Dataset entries
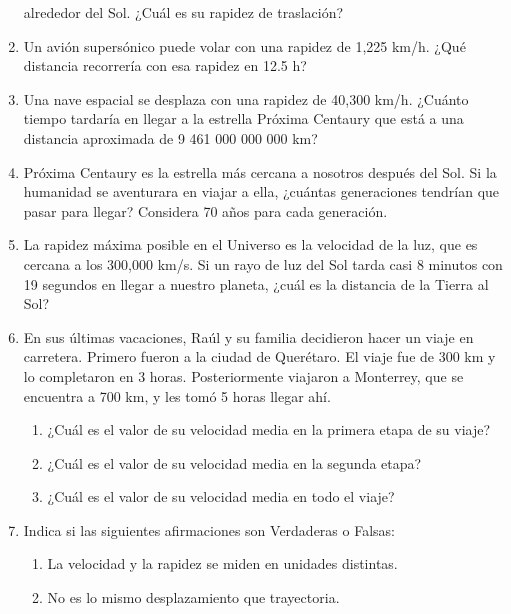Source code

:\documentclass[11pt]{book}
\begin{document}
\begin{enumerate}
          alrededor del Sol. ¿Cuál es su rapidez de traslación?
    \item Un avión supersónico puede volar con una rapidez de 1,225 km/h. ¿Qué distancia recorrería
          con esa rapidez en 12.5 h?
    \item Una nave espacial se desplaza con una rapidez de 40,300 km/h. ¿Cuánto tiempo tardaría en
          llegar a la estrella Próxima Centaury que está a una distancia aproximada de 9 461 000 000 000 km?
    \item Próxima Centaury es la estrella más cercana a nosotros después del Sol.
          Si la humanidad se aventurara en viajar a ella, ¿cuántas generaciones tendrían
          que pasar para llegar? Considera 70 años para cada generación.
    \item La rapidez máxima posible en el Universo es la velocidad de la luz, que es cercana a
          los 300,000 km/s. Si un rayo de luz del Sol tarda casi 8 minutos con 19 segundos
          en llegar a nuestro planeta, ¿cuál es la distancia de la Tierra al Sol?
    \item En sus últimas vacaciones, Raúl y su familia decidieron hacer un viaje en carretera. Primero fueron a la ciudad de Querétaro. El viaje fue de 300 km y lo completaron en 3 horas. Posteriormente viajaron a Monterrey, que se encuentra a 700 km, y les tomó 5 horas llegar ahí.
          \begin{enumerate}
              \item ¿Cuál es el valor de su velocidad media en la primera etapa de su viaje?
              \item ¿Cuál es el valor de su velocidad media en la segunda etapa?
              \item ¿Cuál es el valor de su velocidad media en todo el viaje?
          \end{enumerate}
    \item Indica si las siguientes afirmaciones son Verdaderas o Falsas:
          \begin{enumerate}
              \item La velocidad y la rapidez se miden en unidades distintas.\\
              \item No es lo mismo desplazamiento que trayectoria.\\

\end{enumerate}
\end{enumerate}
\end{document}

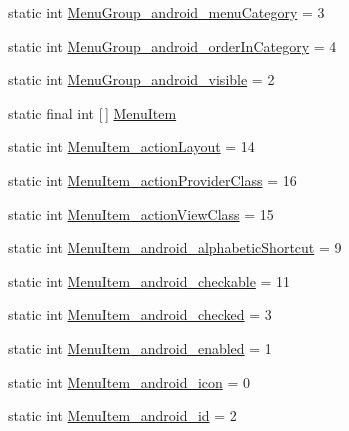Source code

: \begin{DoxyCompactItemize}
\item 
static int \hyperlink{classandroid_1_1support_1_1v7_1_1cardview_1_1R_1_1styleable_a9b40234702a38415a4aa0fd579147bc7}{Menu\+Group\+\_\+android\+\_\+menu\+Category} = 3
\item 
static int \hyperlink{classandroid_1_1support_1_1v7_1_1cardview_1_1R_1_1styleable_aef91bfa862344302a0155c4e3ba835ff}{Menu\+Group\+\_\+android\+\_\+order\+In\+Category} = 4
\item 
static int \hyperlink{classandroid_1_1support_1_1v7_1_1cardview_1_1R_1_1styleable_ae7d9cea3e094885fafcecd55addf2ff0}{Menu\+Group\+\_\+android\+\_\+visible} = 2
\item 
static final int \mbox{[}$\,$\mbox{]} \hyperlink{classandroid_1_1support_1_1v7_1_1cardview_1_1R_1_1styleable_a0a483b830af809d94b22d4901e758447}{Menu\+Item}
\item 
static int \hyperlink{classandroid_1_1support_1_1v7_1_1cardview_1_1R_1_1styleable_afc66347211033a94261991c2716632bc}{Menu\+Item\+\_\+action\+Layout} = 14
\item 
static int \hyperlink{classandroid_1_1support_1_1v7_1_1cardview_1_1R_1_1styleable_a2fcf53a7e48550c4f268ac01853a1655}{Menu\+Item\+\_\+action\+Provider\+Class} = 16
\item 
static int \hyperlink{classandroid_1_1support_1_1v7_1_1cardview_1_1R_1_1styleable_a68225a0f12a88cf1ba29787d1c3653f7}{Menu\+Item\+\_\+action\+View\+Class} = 15
\item 
static int \hyperlink{classandroid_1_1support_1_1v7_1_1cardview_1_1R_1_1styleable_a0b91d93cd360e9465c306a85707eb4ac}{Menu\+Item\+\_\+android\+\_\+alphabetic\+Shortcut} = 9
\item 
static int \hyperlink{classandroid_1_1support_1_1v7_1_1cardview_1_1R_1_1styleable_a1ab1fd5f17ea58611817a12d2ef3713b}{Menu\+Item\+\_\+android\+\_\+checkable} = 11
\item 
static int \hyperlink{classandroid_1_1support_1_1v7_1_1cardview_1_1R_1_1styleable_a4ffc529c71f2f0638450bac64fa53cfc}{Menu\+Item\+\_\+android\+\_\+checked} = 3
\item 
static int \hyperlink{classandroid_1_1support_1_1v7_1_1cardview_1_1R_1_1styleable_a74813299c9b7535e4ba2a80e13f710f1}{Menu\+Item\+\_\+android\+\_\+enabled} = 1
\item 
static int \hyperlink{classandroid_1_1support_1_1v7_1_1cardview_1_1R_1_1styleable_a9a74a73962dfd31a08f9c5012b4a47ad}{Menu\+Item\+\_\+android\+\_\+icon} = 0
\item 
static int \hyperlink{classandroid_1_1support_1_1v7_1_1cardview_1_1R_1_1styleable_aceedae784a2b71f1563676652a79235d}{Menu\+Item\+\_\+android\+\_\+id} = 2

\end{DoxyCompactItemize}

• **Work item**:
If the string "cercana" appears in a line of the entries, report the line.

• **Worked solution**:
    \item Próxima Centaury es la estrella más cercana a nosotros después del Sol.
    \item La rapidez máxima posible en el Universo es la velocidad de la luz, que es cercana a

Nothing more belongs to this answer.